I've no figured out anything interesting so far.

But I've run into something that looks odd to me
(not that I've any evidence it is related to the
panic, more likely my ignorance):

There is a use of atomic_store_rel_int(&qpair->cq_head, 0)
for which I do not find any matching atomic_load_acq_int
use (or other explicit _acq), so so there is no "synchronizes
with" status in the code to establish an ordering across
threads that involves the atomic_store_rel_int that I've
found, just implicit/default relaxed-load-operations. A grep
for "cq_head" under dev/nvme/ shows only:

./dev/nvme/nvme_private.h: uint32_t cq_head;
./dev/nvme/nvme_sysctl.c: SYSCTL_ADD_UINT(ctrlr_ctx, que_list, OID_AUTO, "cq_head",
./dev/nvme/nvme_sysctl.c: CTLFLAG_RD, &qpair->cq_head, 0,
./dev/nvme/nvme_qpair.c: * below, but before we can reset cq_head to zero at 2. Also cope with
./dev/nvme/nvme_qpair.c: if (qpair->cq_head == qpair->num_entries) {
./dev/nvme/nvme_qpair.c: * Here we know that we need to zero cq_head and then negate
./dev/nvme/nvme_qpair.c: * the phase, which hasn't been assigned if cq_head isn't
./dev/nvme/nvme_qpair.c: qpair->cq_head = 0;
./dev/nvme/nvme_qpair.c: } else if (qpair->cq_head == 0) {
./dev/nvme/nvme_qpair.c: cpl = qpair->cpl[qpair->cq_head];
./dev/nvme/nvme_qpair.c: * qpair->cq_head at 1 below. Later, we re-enter this
./dev/nvme/nvme_qpair.c: * won't have updated cq_head.

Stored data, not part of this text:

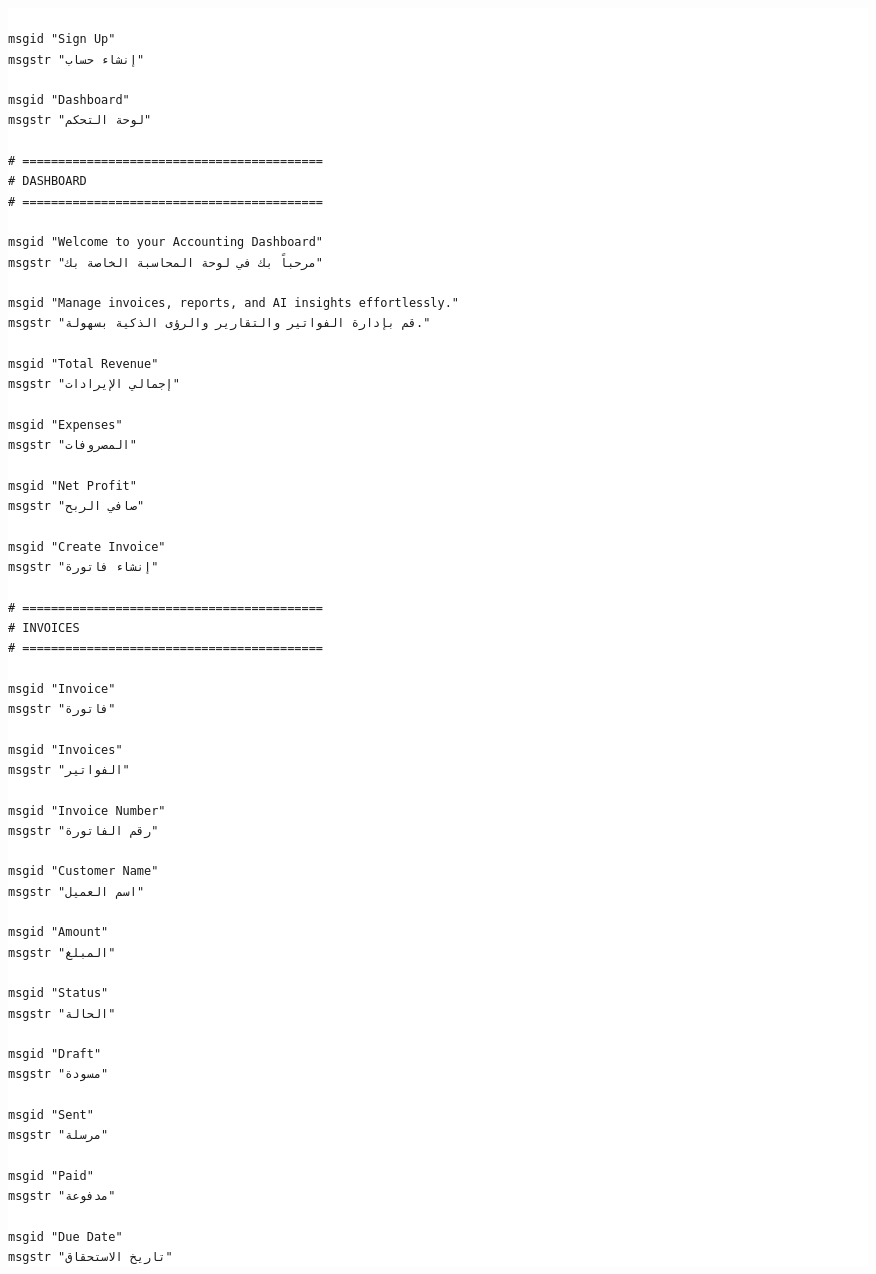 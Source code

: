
 ```po

msgid "Sign Up"
msgstr "إنشاء حساب"

msgid "Dashboard"
msgstr "لوحة التحكم"

# ==========================================
# DASHBOARD
# ==========================================

msgid "Welcome to your Accounting Dashboard"
msgstr "مرحباً بك في لوحة المحاسبة الخاصة بك"

msgid "Manage invoices, reports, and AI insights effortlessly."
msgstr "قم بإدارة الفواتير والتقارير والرؤى الذكية بسهولة."

msgid "Total Revenue"
msgstr "إجمالي الإيرادات"

msgid "Expenses"
msgstr "المصروفات"

msgid "Net Profit"
msgstr "صافي الربح"

msgid "Create Invoice"
msgstr "إنشاء فاتورة"

# ==========================================
# INVOICES
# ==========================================

msgid "Invoice"
msgstr "فاتورة"

msgid "Invoices"
msgstr "الفواتير"

msgid "Invoice Number"
msgstr "رقم الفاتورة"

msgid "Customer Name"
msgstr "اسم العميل"

msgid "Amount"
msgstr "المبلغ"

msgid "Status"
msgstr "الحالة"

msgid "Draft"
msgstr "مسودة"

msgid "Sent"
msgstr "مرسلة"

msgid "Paid"
msgstr "مدفوعة"

msgid "Due Date"
msgstr "تاريخ الاستحقاق"

```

Rather than panic again,
./dev/nvme/nvme_qpair.c: nvme_dump_completion(&qpair->cpl[qpair->cq_head]);
./dev/nvme/nvme_qpair.c: if (++qpair->cq_head == qpair->num_entries) { /* 1 */
./dev/nvme/nvme_qpair.c: atomic_store_rel_int(&qpair->cq_head, 0); /* 2 */
./dev/nvme/nvme_qpair.c: qpair->cq_hdbl_off, qpair->cq_head);
./dev/nvme/nvme_qpair.c: qpair->sq_head = qpair->sq_tail = qpair->cq_head = 0;

(2 lines above the last has the atomic_store_rel_int use.)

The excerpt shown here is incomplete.